Colorado court: Defense of consent does not apply to man who killed his terminally ill wife.

Alex Schadenberg
Executive Director, Euthanasia Prevention Coalition

Bruce Bagwell was convicted of first-degree murder for killing his terminally ill wife on February 6, 2019 in Colorado. Bagwell appealed his conviction by claiming a "defense of consent."

Last week, a three judge court of appeal panel decided that a "defense of consent" was not available to him because his act caused a serious injury (death) and his act was intentional. This is an interesting decision based on the fact that Colorado legalized assisted suicide in 2016.

According to the court decision:
In the hour after the shooting, Bagwell admitted to his wife’s father, his wife’s sister, and the arresting officers that he shot his wife because she asked him to do so to end her suffering. He told law enforcement that his wife had begged him to shoot her each of the preceding five days, and he explained that it was a “mercy killing.” In a videotaped interrogation, Bagwell again admitted to two detectives that he had killed his wife.
Bagwell was tried and convicted of first degree murder in October 2019 and appealed the decision by contending the trial court erred by denying him a defense of consent.

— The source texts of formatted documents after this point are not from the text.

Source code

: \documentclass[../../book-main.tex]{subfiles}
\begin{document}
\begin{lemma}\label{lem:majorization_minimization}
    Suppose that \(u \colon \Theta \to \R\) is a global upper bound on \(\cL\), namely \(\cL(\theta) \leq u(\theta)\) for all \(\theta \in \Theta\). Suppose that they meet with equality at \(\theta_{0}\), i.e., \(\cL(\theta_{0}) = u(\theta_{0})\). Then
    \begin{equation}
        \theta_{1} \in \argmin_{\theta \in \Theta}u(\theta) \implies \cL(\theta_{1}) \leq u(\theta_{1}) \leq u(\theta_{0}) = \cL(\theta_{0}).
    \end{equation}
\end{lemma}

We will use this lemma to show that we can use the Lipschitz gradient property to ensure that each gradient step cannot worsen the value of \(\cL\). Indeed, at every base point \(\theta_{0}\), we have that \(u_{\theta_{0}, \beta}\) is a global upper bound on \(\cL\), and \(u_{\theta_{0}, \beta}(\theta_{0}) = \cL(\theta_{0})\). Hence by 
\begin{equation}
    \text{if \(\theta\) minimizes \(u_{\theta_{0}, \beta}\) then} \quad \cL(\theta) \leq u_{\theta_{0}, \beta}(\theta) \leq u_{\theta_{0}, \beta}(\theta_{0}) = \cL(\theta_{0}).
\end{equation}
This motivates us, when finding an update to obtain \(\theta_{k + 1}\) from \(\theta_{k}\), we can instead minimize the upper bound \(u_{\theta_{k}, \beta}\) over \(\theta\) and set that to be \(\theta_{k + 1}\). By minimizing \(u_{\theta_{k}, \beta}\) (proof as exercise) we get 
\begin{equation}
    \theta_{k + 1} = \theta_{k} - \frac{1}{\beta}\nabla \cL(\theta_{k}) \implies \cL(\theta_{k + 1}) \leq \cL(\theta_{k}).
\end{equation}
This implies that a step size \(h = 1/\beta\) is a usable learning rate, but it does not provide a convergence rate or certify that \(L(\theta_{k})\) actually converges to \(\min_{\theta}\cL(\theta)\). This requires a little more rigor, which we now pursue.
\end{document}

The court of appeal found that Bagwell cannot claim a defense of consent the injury was serious (caused death) and Bagwell clearly intended to cause death. 

An article by Michael Karlik published in The Gazette stated:
"An injury that causes a victim’s death is necessarily 'serious,'" wrote Judge W. Eric Kuhn in the panel's April 21 opinion, "because it involves a permanent and dangerous impairment of the victim’s physical condition. The consent defense is not available, then, when a defendant intentionally kills a victim who consents to her own death."
When reading the court decision, the court of appeal did not find signs of pressure from the police, Bagwell freely confessed to the crime.

Considering the nature of the act, the use of the defense of consent should also apply to euthanasia and assisted suicide. 

The euthanasia lobby argues that they are carrying out the wishes of a person who has asked to die. The act of euthanasia, which is usually done by lethal injection, intentionally causes the death of the person. Whether a person has requested it or not, precedent should apply to the act, that being, there is no defense to consent when intentionally killing another person.